Under ADB’s new six-year country partnership strategy for the Philippines, which the board of the Manila-based multilateral lender approved on Wednesday, some $7.8 billion in loans would be made available for the Philippines from 2018 to 2021. This is equivalent to an average of $1.9 billion yearly and the biggest allocated to the country for a four-year period.
The ADB also rebalanced its lending pipeline, such that transport projects will get the biggest share of 47 percent of the total loans for 2018 to 2021, while 21 percent was earmarked for public sector management projects and 13 percent for finance projects.
To compare, the ADB’s approvals in 2011-2017 totaling $5 billion were mostly for public sector management projects (54 percent); education (15 percent), and finance (12 percent).
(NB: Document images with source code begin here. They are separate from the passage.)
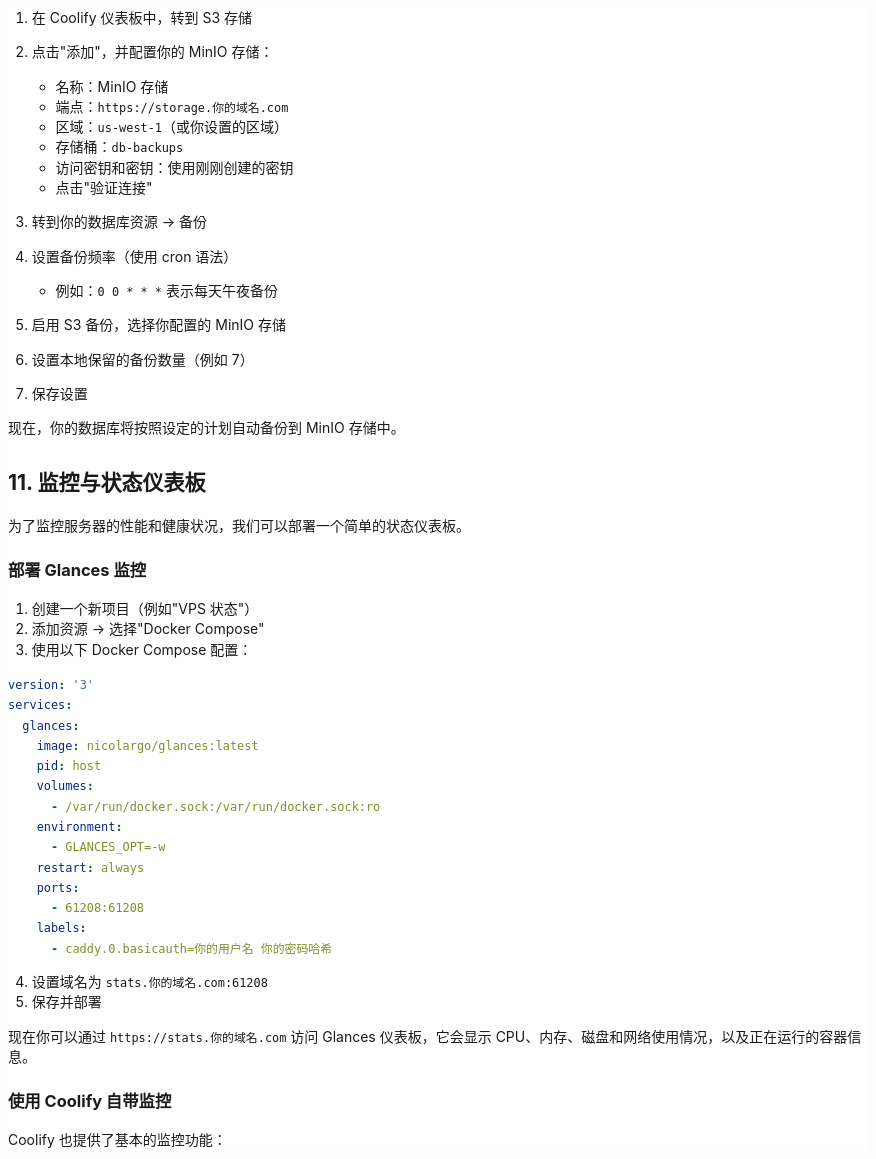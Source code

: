 1. 在 Coolify 仪表板中，转到 S3 存储
2. 点击"添加"，并配置你的 MinIO 存储：
   - 名称：MinIO 存储
   - 端点：`https://storage.你的域名.com`
   - 区域：`us-west-1`（或你设置的区域）
   - 存储桶：`db-backups`
   - 访问密钥和密钥：使用刚刚创建的密钥
   - 点击"验证连接"

3. 转到你的数据库资源 → 备份
4. 设置备份频率（使用 cron 语法）
   - 例如：`0 0 * * *` 表示每天午夜备份
5. 启用 S3 备份，选择你配置的 MinIO 存储
6. 设置本地保留的备份数量（例如 7）
7. 保存设置

现在，你的数据库将按照设定的计划自动备份到 MinIO 存储中。

## 11. 监控与状态仪表板

为了监控服务器的性能和健康状况，我们可以部署一个简单的状态仪表板。

### 部署 Glances 监控

1. 创建一个新项目（例如"VPS 状态"）
2. 添加资源 → 选择"Docker Compose"
3. 使用以下 Docker Compose 配置：

```yaml
version: '3'
services:
  glances:
    image: nicolargo/glances:latest
    pid: host
    volumes:
      - /var/run/docker.sock:/var/run/docker.sock:ro
    environment:
      - GLANCES_OPT=-w
    restart: always
    ports:
      - 61208:61208
    labels:
      - caddy.0.basicauth=你的用户名 你的密码哈希
```

4. 设置域名为 `stats.你的域名.com:61208`
5. 保存并部署

现在你可以通过 `https://stats.你的域名.com` 访问 Glances 仪表板，它会显示 CPU、内存、磁盘和网络使用情况，以及正在运行的容器信息。

### 使用 Coolify 自带监控

Coolify 也提供了基本的监控功能：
The transport sector accounted for only 2.2 percent of the ADB’s loans to the Philippines in the past seven years.
Kelly Bird, ADB country director for the Philippines, told a press conference Thursday that this “historic shift” in the lender’s engagement with the Philippines reflected the Duterte administration’s priority to improve infrastructure.
Joven Z. Balbosa, ADB’s principal country specialist for the Philippines, said that among the projects to be supported under the new strategy were the Bataan-Cavite Long-Span Bridge, the Edsa Greenways, Metro Manila Bridges Project, Metro Rail Transit Line 4 (Ortigas to Rizal), Laguna Lakeshore Road Transport, Malolos-Clark Railway and the North-South Commuter Rail-South Line (Tutuban to Los Baños).
Besides accelerating infrastructure rollout, the ADB’s new strategy for the Philippines will also promote economic development in Visayas and Mindanao as well as investments in people, Balbosa said.
Bird said that, in general, the ADB’s new country partnership strategy for the Philippines was anchored on the government’s 10-point socioeconomic agenda and the Philippine Development Plan 2017-2022, which were aimed at slashing poverty incidence to 14 percent by 2022 from 21.6 percent in 2015.